Hevria
- Official Hevria logo
- Website type: Essays, blogging, Judaism, arts education
- Founded: March 2014
- Founders: Elad Nehorai Matthue Roth
- Editor: Matthue Roth
- Website: hevria.com

= Hevria =

American Jewish arts and culture website

Hevria is an American Jewish arts and culture website and collective.

== History ==
Hevria was founded as a group blog in April 2014 by writers Elad Nehorai and Matthue Roth. The site's name is a portmanteau of the Hebrew words "chevra" (group or society) and "briah" (creation). Roth and Nehorai conceived of the project during an email conversation in 2012 with writer Chaya Kurtz, who had gotten attention for an xoJane article entitled "What Women's Media Needs to Know About Chassidic Women "; the three theorized that a full website could give even more insight into Hasidic Jews, and Nehorai subsequently recruited other blogging contacts to participate.

Beginning as a collaborative group blog for personal essays, poetry, and fiction writing, the website evolved into a creative collective hosting communal gatherings, arts workshops, weekend retreats, "creative farbrengens", and other events.
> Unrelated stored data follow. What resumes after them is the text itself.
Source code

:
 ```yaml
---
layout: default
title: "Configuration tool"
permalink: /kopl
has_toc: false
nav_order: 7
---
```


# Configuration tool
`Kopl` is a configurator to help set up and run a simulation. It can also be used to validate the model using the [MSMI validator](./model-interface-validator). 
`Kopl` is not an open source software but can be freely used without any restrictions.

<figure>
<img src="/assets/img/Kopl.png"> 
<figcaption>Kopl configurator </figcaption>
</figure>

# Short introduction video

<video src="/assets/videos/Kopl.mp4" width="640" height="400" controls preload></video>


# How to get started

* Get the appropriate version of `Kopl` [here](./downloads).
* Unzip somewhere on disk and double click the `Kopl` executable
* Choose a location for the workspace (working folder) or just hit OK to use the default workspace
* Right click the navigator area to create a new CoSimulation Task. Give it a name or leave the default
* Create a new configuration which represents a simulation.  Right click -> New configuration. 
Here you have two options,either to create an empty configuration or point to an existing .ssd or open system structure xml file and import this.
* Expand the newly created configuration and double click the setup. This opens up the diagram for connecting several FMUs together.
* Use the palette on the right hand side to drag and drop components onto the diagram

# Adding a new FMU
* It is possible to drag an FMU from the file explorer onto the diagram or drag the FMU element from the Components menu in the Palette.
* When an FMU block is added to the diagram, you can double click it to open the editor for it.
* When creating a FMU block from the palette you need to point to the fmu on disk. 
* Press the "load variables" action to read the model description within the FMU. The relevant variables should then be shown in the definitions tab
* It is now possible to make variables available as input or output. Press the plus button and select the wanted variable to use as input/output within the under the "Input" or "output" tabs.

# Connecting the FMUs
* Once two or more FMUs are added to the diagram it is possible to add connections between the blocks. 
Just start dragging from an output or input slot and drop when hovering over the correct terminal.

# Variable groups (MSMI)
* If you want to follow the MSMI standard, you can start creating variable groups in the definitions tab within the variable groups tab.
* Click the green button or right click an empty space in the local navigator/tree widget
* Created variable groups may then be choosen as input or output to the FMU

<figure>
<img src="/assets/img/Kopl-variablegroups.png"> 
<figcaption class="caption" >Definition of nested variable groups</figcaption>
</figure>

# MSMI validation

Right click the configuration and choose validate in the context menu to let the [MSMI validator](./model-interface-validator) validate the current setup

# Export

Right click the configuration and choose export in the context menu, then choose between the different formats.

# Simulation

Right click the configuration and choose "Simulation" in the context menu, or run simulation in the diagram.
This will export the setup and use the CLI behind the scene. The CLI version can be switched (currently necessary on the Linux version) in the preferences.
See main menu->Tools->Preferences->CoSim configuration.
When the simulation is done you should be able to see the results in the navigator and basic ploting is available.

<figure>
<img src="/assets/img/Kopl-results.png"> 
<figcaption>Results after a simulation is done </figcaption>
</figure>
Other Hevria projects have included "Hevria Sessions", a series of live studio performances by up-and-coming Jewish musicians such as Levi Robin and Bulletproof Stockings, and Neshamas, a sister site that publishes anonymous stories involving heavier topics such as abuse and mental illness in the religious Jewish community.
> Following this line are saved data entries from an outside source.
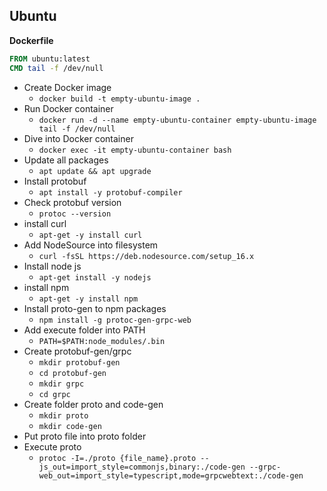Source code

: ## Ubuntu

**Dockerfile**

```dockerfile
FROM ubuntu:latest
CMD tail -f /dev/null
```

* Create Docker image
  * `docker build -t empty-ubuntu-image .`
* Run Docker container
  * `docker run -d --name empty-ubuntu-container empty-ubuntu-image tail -f /dev/null`
* Dive into Docker container
  * `docker exec -it empty-ubuntu-container bash`
* Update all packages
  * `apt update && apt upgrade`
* Install protobuf
  * `apt install -y protobuf-compiler`
* Check protobuf version
  * `protoc --version`
* install curl
  * `apt-get -y install curl`
* Add NodeSource into filesystem
  * `curl -fsSL https://deb.nodesource.com/setup_16.x`
* Install node js
  * `apt-get install -y nodejs`
* install npm
  * `apt-get -y install npm`
* Install proto-gen to npm packages
  * `npm install -g protoc-gen-grpc-web`
* Add execute folder into PATH
  * `PATH=$PATH:node_modules/.bin`
* Create protobuf-gen/grpc
  * `mkdir protobuf-gen`
  * `cd protobuf-gen`
  * `mkdir grpc`
  * `cd grpc`
* Create folder proto and code-gen
  * `mkdir proto`
  * `mkdir code-gen`
* Put proto file into proto folder
* Execute proto
  * `protoc -I=./proto {file_name}.proto --js_out=import_style=commonjs,binary:./code-gen --grpc-web_out=import_style=typescript,mode=grpcwebtext:./code-gen`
On January 2, 2020, Nehorai announced that he would be stepping down as editor of Hevria, citing concerns that the attention he was receiving as an activist was distracting from the site's mission. He clarified that Roth would be taking over the site's leadership and that he would remain involved in a less visible capacity. In January 2022, Nehorai posted an article to his newsletter giving more details about his decision to leave Hevria, in particular citing the backlash to an article he had written defending LGBT rights in the Orthodox community as a culminating moment.

== Projects ==
In 2016, Nehorai and filmmaker Matthew Bowman began producing through Hevria a five-episode documentary web series on the Israeli community of Bat Ayin, located in the Gush Etzion area.

=== HevriaCast ===
From 2017 to 2019, Nehorai hosted HevriaCast, the website's official podcast, wherein he interviewed artists, writers, and other creatives in the Jewish world. The podcast was recorded at CLAL Studios in New York City, and the standard intro and outro music was the song "Voice Lessons" by Darshan. Many Hevria contributors were guests on the show, as were Hasidic artist Yitzchok Moully, comedian Mendy Pellin, actress and filmmaker Amy Guterson, social media personality Adina Sash, and musicians Dalia Shusterman, Isaiah Rothstein, Bram Presser, Jon Madof, Basya Schechter, and Eprhyme, among others.